As a measure of motion we extract optical flow from each video using the Horn-Schunck method as implemented in MATLAB73. The Horn-Schunck method computes the displacement vectors of pixels from one frame to the next, assuming smooth flow across neighboring pixels. We average the displacement vectors across all pixels within each frame. This results in a regressor of average motion throughout the video (Fig. 1C). The motion regressor contains artifacts from film cuts. To remove these artifacts, we replace the samples within a window of 166 ms around film cuts with a linear interpolation. For movies with sound (“Despicable Me English”, “Despicable Me Hungarian”, “The Present”) we correlate the motion regressor with the sound envelope. The sound envelope is calculated as the absolute value of the Hilbert transform of the sound extracted from the movie files. The correlation is computed across the concatenated signal for all three movies. To test the significance of this correlation we compute a surrogate distribution of the motion regressor by 10,000 circular shuffles.

Film cuts

Film cuts in the movies were identified as peaks in the temporal contrast between consecutive video frames. Temporal contrast is the mean square difference of luminance between consecutive video frames3. Film cuts with smooth transitions do not show up as sharp peaks in the temporal contrast and are missed. Moments of sudden motion on the other hand, might be mistaken for Film cuts. Film cuts detection is corrected by visual inspection to account for these errors.

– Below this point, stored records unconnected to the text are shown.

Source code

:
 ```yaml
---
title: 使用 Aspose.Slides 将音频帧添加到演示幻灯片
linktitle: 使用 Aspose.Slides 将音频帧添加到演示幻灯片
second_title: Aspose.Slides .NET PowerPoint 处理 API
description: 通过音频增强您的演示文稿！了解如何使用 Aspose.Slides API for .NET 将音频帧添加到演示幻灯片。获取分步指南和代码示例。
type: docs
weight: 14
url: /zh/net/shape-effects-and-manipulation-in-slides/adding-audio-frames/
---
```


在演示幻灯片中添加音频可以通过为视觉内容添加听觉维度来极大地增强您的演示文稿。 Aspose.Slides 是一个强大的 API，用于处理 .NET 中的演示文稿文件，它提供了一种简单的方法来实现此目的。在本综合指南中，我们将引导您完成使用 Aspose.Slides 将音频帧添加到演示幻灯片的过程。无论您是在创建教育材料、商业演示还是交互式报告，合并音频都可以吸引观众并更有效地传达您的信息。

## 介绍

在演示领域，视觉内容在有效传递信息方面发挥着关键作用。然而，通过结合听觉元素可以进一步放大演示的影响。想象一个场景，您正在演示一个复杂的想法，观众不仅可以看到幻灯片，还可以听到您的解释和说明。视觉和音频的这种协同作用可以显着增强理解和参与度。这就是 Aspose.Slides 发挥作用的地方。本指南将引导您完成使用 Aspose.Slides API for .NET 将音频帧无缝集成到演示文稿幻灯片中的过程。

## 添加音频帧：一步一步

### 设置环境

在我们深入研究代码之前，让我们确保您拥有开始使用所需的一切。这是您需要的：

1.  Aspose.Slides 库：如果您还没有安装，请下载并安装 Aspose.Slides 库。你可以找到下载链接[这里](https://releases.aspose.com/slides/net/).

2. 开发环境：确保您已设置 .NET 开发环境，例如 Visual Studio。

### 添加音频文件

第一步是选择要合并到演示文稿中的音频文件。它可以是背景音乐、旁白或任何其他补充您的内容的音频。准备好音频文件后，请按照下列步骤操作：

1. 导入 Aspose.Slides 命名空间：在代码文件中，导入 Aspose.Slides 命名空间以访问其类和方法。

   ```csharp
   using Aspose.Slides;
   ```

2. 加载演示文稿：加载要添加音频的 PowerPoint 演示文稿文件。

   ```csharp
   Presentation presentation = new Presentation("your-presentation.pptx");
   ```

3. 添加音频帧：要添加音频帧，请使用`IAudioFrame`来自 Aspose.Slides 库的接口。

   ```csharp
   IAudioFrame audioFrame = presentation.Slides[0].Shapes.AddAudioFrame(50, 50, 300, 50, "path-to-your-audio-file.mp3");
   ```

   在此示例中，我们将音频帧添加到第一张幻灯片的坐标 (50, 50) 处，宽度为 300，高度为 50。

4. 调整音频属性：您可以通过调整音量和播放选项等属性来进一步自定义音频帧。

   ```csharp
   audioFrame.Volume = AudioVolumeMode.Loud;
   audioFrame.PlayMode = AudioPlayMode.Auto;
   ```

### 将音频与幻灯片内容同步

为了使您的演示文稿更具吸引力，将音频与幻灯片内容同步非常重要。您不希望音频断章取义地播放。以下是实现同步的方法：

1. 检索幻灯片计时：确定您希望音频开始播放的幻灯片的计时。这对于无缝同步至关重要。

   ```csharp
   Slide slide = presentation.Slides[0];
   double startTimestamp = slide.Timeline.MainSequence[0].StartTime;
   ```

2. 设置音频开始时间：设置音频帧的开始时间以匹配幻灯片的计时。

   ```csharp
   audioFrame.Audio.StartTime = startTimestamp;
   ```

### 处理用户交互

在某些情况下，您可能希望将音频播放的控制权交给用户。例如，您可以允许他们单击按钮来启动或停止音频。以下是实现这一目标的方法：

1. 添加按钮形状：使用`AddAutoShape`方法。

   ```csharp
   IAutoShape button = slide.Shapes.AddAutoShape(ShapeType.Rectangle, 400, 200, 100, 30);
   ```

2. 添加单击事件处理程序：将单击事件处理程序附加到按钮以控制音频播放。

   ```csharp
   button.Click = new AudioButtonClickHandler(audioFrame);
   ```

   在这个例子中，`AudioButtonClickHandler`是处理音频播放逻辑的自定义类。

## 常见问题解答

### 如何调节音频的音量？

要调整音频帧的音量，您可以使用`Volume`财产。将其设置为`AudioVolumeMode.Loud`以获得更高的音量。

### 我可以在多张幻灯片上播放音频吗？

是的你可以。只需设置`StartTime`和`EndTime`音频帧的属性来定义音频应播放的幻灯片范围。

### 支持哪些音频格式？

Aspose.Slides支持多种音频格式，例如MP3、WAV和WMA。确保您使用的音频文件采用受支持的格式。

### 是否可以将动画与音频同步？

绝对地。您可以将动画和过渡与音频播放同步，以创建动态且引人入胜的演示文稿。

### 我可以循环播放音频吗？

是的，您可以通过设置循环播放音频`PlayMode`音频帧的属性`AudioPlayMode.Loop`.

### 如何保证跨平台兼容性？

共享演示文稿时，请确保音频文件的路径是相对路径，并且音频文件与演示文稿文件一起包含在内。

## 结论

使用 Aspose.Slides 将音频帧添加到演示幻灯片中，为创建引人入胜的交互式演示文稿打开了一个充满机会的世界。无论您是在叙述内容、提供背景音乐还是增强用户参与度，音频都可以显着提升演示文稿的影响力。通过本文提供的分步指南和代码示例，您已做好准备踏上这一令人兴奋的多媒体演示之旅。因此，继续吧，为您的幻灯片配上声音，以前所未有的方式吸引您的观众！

Event cuts versus continuous cuts

To classify film cuts based on changes in semantic information we align film cuts to event boundaries. We record event boundary annotations for all videos in a separate study conducted online. 200 participants were recruited on Prolific (www.prolific.co). The task was implemented in PsychoJS scripts created from the psychopy builder (Psychopy3, version 2021.1.4)74. The task was hosted on Pavlovia (https://pavlovia.org/). Participants watched one of the videos each with the following instructions: “The movie can be divided into meaningful segments. You will have to indicate when you feel like a meaningful segment has ended by pressing the ‘spacebar. You will likely detect multiple events throughout the movie.”. For all videos, except Despicable Me, we included a task to check attention. Participants saw a black screen with 10 white boxes flashed at random times. Participants had to respond with a button press every time they saw a white box. We excluded the data from 20 out of 200 participants because either no event boundaries were annotated or the attention test failed. The attention test was considered failed if participants responded to less than 8 of the white boxes in the task after the movies.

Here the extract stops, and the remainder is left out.